■ Given records:
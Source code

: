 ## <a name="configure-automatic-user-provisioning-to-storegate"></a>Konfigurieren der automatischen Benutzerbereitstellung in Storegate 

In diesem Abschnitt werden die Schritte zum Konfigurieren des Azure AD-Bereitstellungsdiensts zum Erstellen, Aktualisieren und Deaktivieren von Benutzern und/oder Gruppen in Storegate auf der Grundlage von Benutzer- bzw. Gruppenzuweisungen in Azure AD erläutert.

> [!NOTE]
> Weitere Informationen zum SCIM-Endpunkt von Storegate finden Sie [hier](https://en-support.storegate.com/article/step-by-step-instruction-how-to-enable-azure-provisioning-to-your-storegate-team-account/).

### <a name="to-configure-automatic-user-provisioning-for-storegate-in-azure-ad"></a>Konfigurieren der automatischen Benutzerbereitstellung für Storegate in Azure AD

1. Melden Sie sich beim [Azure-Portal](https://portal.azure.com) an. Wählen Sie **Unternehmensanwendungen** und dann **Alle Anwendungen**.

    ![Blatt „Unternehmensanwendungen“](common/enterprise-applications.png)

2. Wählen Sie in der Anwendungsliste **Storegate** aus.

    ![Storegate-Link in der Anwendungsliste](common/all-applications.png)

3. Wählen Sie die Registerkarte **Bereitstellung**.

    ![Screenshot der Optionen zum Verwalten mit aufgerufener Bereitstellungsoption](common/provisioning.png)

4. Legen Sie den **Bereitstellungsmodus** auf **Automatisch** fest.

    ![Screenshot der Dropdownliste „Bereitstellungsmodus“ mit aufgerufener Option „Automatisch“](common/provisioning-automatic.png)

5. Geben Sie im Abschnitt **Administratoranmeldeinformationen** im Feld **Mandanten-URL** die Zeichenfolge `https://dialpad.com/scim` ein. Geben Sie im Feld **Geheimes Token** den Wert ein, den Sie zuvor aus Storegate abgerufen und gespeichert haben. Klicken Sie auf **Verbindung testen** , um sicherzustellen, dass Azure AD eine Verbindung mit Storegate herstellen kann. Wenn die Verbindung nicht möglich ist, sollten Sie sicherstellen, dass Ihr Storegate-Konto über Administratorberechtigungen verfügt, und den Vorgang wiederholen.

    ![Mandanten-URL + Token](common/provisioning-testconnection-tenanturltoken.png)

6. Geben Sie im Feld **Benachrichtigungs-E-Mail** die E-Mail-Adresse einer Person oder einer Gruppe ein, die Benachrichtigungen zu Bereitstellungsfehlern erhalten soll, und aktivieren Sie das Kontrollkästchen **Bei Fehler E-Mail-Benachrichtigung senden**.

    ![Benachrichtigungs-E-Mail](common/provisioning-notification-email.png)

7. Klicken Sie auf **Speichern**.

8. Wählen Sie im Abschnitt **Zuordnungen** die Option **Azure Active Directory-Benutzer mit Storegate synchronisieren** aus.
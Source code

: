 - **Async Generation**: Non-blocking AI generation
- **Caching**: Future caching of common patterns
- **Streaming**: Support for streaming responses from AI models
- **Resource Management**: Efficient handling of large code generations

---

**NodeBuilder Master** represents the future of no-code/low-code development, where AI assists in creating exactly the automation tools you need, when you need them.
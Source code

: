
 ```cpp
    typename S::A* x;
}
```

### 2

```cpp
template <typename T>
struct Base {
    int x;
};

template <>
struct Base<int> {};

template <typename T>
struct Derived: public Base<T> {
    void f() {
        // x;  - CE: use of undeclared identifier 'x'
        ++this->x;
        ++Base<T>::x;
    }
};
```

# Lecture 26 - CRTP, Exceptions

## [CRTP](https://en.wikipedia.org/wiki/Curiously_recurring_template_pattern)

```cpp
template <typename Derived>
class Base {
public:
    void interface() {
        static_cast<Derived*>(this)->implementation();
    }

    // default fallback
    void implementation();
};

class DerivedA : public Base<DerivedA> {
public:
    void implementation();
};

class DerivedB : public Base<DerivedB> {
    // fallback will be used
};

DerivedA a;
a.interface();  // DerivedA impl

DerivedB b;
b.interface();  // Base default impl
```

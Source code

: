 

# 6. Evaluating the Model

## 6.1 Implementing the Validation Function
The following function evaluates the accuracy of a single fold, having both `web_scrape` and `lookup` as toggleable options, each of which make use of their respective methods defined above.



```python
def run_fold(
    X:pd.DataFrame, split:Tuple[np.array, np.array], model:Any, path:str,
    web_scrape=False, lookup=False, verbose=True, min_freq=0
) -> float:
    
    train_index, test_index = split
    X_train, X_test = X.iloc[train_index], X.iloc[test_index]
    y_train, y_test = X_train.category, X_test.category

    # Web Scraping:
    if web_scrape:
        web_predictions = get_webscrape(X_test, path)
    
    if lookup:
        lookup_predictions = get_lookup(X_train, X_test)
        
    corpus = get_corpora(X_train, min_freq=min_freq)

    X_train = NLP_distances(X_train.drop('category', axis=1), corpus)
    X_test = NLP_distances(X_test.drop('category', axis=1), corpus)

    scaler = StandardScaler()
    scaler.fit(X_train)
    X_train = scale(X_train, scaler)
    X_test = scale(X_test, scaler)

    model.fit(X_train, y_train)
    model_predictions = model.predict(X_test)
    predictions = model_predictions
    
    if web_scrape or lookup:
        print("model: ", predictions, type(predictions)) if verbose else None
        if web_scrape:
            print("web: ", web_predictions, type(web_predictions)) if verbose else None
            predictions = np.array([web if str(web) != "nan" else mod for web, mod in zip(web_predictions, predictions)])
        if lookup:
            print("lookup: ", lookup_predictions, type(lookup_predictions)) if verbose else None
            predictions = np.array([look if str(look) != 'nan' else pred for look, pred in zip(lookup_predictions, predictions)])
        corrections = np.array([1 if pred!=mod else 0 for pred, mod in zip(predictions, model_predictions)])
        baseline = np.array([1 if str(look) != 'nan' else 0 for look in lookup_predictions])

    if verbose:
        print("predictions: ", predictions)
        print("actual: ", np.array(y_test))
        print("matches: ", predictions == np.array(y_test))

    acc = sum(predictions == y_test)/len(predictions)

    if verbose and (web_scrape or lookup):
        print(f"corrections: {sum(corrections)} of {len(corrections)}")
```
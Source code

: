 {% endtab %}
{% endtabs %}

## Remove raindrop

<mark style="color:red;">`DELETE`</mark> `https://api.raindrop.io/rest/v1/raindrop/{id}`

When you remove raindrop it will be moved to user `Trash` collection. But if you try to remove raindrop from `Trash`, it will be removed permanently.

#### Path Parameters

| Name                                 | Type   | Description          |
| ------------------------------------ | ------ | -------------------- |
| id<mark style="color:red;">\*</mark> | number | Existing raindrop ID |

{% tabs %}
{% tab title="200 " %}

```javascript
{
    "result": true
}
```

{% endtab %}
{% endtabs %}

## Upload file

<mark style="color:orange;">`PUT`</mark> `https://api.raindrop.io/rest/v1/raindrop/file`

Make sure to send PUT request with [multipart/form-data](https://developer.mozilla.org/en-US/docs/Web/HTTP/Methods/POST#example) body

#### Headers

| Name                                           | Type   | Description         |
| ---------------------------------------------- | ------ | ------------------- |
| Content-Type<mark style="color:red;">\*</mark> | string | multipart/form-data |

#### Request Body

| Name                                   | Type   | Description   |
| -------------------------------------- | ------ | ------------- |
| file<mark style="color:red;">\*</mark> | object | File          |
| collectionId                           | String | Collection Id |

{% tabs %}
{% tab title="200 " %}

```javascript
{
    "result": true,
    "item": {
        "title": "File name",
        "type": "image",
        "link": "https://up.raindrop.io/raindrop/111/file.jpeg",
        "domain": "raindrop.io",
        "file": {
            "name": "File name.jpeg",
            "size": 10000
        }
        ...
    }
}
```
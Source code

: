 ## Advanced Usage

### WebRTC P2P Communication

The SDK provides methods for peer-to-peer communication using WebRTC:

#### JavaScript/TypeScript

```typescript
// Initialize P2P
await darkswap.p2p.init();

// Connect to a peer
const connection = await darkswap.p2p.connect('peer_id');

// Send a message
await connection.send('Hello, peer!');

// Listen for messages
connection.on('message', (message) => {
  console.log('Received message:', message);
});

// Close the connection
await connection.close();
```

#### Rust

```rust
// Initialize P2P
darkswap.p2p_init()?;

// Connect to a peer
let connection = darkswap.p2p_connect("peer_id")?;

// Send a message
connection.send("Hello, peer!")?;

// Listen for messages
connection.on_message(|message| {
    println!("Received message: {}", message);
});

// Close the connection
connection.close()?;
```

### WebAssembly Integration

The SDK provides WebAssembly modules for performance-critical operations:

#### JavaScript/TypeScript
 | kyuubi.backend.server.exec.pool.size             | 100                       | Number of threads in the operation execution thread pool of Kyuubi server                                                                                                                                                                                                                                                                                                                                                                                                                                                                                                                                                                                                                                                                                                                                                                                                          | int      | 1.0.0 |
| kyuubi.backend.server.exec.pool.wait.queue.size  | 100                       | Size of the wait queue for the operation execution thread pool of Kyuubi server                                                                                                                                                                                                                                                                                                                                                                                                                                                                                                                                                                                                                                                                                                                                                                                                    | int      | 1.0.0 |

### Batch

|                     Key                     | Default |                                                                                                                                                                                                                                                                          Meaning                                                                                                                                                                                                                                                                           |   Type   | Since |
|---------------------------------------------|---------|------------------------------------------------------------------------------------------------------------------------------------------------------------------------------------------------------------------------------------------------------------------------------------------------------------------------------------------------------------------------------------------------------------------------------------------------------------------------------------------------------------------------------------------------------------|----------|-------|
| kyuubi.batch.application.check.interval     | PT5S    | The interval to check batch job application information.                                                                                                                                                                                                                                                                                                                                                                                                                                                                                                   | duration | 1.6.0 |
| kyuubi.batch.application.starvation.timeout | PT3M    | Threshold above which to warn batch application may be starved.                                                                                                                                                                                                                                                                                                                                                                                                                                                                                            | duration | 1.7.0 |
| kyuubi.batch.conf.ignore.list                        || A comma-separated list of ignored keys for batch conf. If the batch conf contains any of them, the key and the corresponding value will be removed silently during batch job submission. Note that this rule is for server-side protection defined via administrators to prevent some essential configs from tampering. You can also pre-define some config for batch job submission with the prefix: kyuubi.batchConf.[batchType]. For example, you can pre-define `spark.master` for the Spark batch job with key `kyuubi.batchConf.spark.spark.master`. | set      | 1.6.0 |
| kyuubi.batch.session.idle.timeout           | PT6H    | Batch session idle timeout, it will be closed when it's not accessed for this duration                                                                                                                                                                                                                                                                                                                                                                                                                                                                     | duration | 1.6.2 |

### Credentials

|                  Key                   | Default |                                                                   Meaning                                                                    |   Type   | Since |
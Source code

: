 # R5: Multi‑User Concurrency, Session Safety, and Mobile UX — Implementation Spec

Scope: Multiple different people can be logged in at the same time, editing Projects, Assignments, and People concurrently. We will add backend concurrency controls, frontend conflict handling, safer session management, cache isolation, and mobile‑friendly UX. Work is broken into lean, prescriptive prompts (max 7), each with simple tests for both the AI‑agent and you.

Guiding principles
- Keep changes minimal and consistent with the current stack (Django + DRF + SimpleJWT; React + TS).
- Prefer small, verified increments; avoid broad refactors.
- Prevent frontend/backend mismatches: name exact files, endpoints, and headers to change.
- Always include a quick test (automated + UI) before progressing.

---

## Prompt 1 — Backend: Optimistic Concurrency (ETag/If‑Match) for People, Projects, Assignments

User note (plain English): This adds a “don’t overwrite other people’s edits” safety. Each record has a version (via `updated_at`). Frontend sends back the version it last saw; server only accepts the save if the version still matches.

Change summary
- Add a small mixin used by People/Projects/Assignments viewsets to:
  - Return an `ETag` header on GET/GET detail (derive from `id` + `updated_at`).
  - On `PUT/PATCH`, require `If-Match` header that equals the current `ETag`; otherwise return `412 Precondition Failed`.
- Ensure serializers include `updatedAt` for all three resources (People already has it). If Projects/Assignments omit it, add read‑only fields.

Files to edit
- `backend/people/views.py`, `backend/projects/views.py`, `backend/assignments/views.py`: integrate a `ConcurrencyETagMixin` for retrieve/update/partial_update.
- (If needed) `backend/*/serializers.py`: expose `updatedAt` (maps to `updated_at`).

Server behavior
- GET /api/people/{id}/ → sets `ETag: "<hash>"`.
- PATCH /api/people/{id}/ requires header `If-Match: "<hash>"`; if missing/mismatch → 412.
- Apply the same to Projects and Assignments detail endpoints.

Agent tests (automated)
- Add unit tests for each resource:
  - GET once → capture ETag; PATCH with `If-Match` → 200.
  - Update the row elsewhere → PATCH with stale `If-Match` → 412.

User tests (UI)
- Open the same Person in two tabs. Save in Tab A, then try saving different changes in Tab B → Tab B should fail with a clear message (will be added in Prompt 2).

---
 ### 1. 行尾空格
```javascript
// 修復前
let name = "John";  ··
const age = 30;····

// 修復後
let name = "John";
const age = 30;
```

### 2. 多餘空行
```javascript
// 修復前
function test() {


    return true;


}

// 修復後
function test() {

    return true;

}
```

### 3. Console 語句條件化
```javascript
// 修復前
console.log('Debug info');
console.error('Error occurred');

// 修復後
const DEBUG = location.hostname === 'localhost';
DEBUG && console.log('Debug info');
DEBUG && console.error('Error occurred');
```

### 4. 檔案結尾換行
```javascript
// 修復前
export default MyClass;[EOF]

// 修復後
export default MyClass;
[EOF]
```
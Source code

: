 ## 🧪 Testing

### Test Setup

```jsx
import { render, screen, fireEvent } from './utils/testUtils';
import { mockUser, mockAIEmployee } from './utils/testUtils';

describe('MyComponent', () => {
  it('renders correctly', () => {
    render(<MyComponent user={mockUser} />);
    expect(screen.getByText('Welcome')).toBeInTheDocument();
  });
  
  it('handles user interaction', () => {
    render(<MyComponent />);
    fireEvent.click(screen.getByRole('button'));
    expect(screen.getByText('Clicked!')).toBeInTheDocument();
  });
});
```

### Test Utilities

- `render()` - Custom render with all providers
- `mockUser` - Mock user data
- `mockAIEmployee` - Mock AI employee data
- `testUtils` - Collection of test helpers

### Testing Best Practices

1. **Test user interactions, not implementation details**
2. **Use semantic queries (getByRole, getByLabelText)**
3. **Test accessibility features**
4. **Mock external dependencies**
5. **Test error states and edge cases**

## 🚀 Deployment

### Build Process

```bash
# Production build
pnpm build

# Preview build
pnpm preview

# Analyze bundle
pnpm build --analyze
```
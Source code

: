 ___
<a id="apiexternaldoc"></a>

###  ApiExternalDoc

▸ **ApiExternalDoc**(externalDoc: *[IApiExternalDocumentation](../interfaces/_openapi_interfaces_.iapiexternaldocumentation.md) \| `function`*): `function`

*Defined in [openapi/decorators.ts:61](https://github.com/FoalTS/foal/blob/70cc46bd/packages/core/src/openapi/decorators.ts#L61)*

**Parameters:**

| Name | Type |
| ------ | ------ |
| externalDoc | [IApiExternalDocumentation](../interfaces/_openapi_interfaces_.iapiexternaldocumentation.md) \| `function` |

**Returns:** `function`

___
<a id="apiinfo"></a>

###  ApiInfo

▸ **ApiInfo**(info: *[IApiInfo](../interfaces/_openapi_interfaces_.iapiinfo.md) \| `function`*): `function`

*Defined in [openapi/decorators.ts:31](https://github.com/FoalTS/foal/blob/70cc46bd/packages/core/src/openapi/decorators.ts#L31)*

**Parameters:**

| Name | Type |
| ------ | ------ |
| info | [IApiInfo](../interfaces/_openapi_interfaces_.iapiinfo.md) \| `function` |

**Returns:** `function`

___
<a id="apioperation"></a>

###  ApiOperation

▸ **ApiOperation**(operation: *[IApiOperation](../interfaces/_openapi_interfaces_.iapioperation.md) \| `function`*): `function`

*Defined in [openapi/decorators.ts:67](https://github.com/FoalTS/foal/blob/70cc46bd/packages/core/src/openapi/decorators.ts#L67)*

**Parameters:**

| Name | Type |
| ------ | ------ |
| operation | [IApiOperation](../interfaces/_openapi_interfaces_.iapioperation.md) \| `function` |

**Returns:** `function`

■ What to work on: In the entries above, identify each line that includes the string "endpoints", then copy it.

■ Reply to the task:
- Prevent frontend/backend mismatches: name exact files, endpoints, and headers to change.
- Apply the same to Projects and Assignments detail endpoints.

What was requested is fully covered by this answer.